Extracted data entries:
<<<<
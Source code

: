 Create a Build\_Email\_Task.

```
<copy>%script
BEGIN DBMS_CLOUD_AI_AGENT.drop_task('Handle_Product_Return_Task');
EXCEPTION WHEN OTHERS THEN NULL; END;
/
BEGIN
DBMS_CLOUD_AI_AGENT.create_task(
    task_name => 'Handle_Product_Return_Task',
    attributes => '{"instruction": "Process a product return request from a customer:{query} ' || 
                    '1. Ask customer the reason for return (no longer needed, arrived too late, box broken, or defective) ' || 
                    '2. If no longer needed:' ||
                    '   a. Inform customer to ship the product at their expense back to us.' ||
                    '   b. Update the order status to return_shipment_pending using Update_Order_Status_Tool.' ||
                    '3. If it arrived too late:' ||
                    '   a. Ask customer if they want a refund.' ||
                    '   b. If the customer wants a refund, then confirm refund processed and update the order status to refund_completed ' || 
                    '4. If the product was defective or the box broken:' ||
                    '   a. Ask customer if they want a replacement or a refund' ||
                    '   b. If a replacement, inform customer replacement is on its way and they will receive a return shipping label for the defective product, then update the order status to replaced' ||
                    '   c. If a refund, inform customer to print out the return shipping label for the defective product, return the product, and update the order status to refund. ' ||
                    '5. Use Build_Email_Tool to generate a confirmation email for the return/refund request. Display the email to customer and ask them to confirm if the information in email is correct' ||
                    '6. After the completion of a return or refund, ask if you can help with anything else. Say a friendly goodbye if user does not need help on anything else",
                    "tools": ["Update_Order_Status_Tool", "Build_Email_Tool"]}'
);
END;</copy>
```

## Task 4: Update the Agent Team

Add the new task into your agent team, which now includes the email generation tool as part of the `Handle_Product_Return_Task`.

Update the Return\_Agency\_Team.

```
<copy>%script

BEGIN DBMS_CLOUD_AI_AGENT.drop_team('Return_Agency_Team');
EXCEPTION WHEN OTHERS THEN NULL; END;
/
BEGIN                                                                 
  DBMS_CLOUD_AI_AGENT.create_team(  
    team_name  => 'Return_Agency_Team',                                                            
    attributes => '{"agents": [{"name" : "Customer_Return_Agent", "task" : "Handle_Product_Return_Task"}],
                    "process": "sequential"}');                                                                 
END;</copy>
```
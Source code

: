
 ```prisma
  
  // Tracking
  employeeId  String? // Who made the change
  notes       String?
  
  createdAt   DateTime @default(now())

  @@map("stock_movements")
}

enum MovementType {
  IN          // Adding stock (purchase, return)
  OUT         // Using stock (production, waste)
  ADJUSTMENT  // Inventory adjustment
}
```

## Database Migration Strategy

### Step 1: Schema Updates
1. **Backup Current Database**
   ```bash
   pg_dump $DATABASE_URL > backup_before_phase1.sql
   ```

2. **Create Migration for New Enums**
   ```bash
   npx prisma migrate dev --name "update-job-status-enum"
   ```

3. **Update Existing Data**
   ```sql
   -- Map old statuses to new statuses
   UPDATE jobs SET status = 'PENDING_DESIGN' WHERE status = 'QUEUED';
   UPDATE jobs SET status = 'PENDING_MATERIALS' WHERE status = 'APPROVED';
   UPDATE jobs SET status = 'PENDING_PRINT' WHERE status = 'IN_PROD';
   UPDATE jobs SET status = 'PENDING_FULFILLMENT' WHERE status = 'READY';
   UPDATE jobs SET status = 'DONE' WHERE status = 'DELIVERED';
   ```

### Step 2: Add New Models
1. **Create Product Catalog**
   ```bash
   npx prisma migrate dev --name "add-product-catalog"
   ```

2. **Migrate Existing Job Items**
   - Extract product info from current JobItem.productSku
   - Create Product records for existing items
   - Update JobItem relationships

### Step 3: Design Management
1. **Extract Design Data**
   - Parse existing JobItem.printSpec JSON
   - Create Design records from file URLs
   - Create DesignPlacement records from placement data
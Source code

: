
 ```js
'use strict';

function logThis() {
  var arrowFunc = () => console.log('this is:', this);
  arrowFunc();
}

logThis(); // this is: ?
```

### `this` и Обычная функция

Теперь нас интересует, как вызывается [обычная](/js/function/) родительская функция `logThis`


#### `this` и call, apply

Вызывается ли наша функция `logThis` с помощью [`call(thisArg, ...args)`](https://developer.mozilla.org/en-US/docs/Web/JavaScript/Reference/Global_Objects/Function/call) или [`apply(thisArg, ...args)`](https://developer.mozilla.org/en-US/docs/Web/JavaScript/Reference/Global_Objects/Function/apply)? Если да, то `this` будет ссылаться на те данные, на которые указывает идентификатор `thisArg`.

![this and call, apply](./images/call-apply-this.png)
>>>>
◆ **WORK ITEM**:
Check each line above for the word "broken" and copy every line that has it.

◆ **ANSWER TO THE PROBLEM**:
                    '1. Ask customer the reason for return (no longer needed, arrived too late, box broken, or defective) ' || 
                    '4. If the product was defective or the box broken:' ||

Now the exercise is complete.